#### [ENTRIES PROVIDED]

== Segment start ==

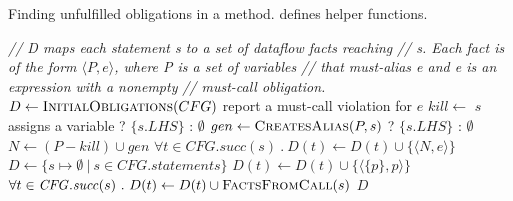\begin{algorithm}[t]
  \caption{Finding unfulfilled \MustCall obligations in a method.
     defines helper functions.
  }
  \label{alg:consistency-checker}
  \begin{algorithmic}[1]
  \State \textit{// D maps each statement s to a set of dataflow facts reaching}
  \State \textit{// s.  Each fact is of the form $\langle P, e \rangle$, where P is a set of variables}
  \State \textit{// that must-alias e and e is an expression with a nonempty}
  \State \textit{// must-call obligation.}
  \State $D \gets \textsc{InitialObligations}(CFG)$ \label{li:call-initial-obs}
     \label{li:end-scope}
      \State report a must-call violation for $e$
     \label{li:check-satisfied}
    \State $kill \gets $ $s$ assigns a variable ? $\{s.LHS\}$ : $\emptyset$ \label{li:compute-kill}
    \State $gen \gets \textsc{CreatesAlias}(P,s)$ ? $\{s.LHS\}$ : $\emptyset$ \label{li:compute-gen} 
    \State $N \gets (P - kill) \cup gen$ \label{li:compute-new-mc-aliases}
    \State $\forall t \in \mathit{CFG.succ}(s)\ .\ D(t) \leftarrow D(t) \cup \lbrace \langle
    N, e \rangle \rbrace$ \label{li:prop-to-succs}
    \EndIf
    \EndFor
  \EndWhile \label{li:alg-loop-end}
  \EndProcedure
  \State $D \gets \{ s \mapsto \emptyset\ |\ s \in \mathit{CFG.statements} \}$\label{li:start-init}
  \label{li:init-formals}
      \State $D(t) \gets D(t) \cup \lbrace \langle \{p\}, p \rangle \rbrace$
    \EndIf
  \EndFor \label{li:end-init-formals}
   \label{li:init-calls}
    \State $\forall t \in \mathit{CFG.succ}(s)\ .\ D(t) \leftarrow D(t) \cup \textsc{FactsFromCall}(s)$
  \EndFor  \label{li:end-init}
  \State \Return $D$
  \EndProcedure
  \end{algorithmic}
\end{algorithm}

== Segment end ==

#### [WHAT TO PRODUCE]
Print all the material above verbatim and omit its pictures.

#### [TASK SOLUTION]
\begin{algorithm}[t]
  \caption{Finding unfulfilled \MustCall obligations in a method.
     defines helper functions.
  }
  \label{alg:consistency-checker}
  \begin{algorithmic}[1]
  \State \textit{// D maps each statement s to a set of dataflow facts reaching}
  \State \textit{// s.  Each fact is of the form $\langle P, e \rangle$, where P is a set of variables}
  \State \textit{// that must-alias e and e is an expression with a nonempty}
  \State \textit{// must-call obligation.}
  \State $D \gets \textsc{InitialObligations}(CFG)$ \label{li:call-initial-obs}
     \label{li:end-scope}
      \State report a must-call violation for $e$
     \label{li:check-satisfied}
    \State $kill \gets $ $s$ assigns a variable ? $\{s.LHS\}$ : $\emptyset$ \label{li:compute-kill}
    \State $gen \gets \textsc{CreatesAlias}(P,s)$ ? $\{s.LHS\}$ : $\emptyset$ \label{li:compute-gen} 
    \State $N \gets (P - kill) \cup gen$ \label{li:compute-new-mc-aliases}
    \State $\forall t \in \mathit{CFG.succ}(s)\ .\ D(t) \leftarrow D(t) \cup \lbrace \langle
    N, e \rangle \rbrace$ \label{li:prop-to-succs}
    \EndIf
    \EndFor
  \EndWhile \label{li:alg-loop-end}
  \EndProcedure
  \State $D \gets \{ s \mapsto \emptyset\ |\ s \in \mathit{CFG.statements} \}$\label{li:start-init}
  \label{li:init-formals}
      \State $D(t) \gets D(t) \cup \lbrace \langle \{p\}, p \rangle \rbrace$
    \EndIf
  \EndFor \label{li:end-init-formals}
   \label{li:init-calls}
    \State $\forall t \in \mathit{CFG.succ}(s)\ .\ D(t) \leftarrow D(t) \cup \textsc{FactsFromCall}(s)$
  \EndFor  \label{li:end-init}
  \State \Return $D$
  \EndProcedure
  \end{algorithmic}
\end{algorithm}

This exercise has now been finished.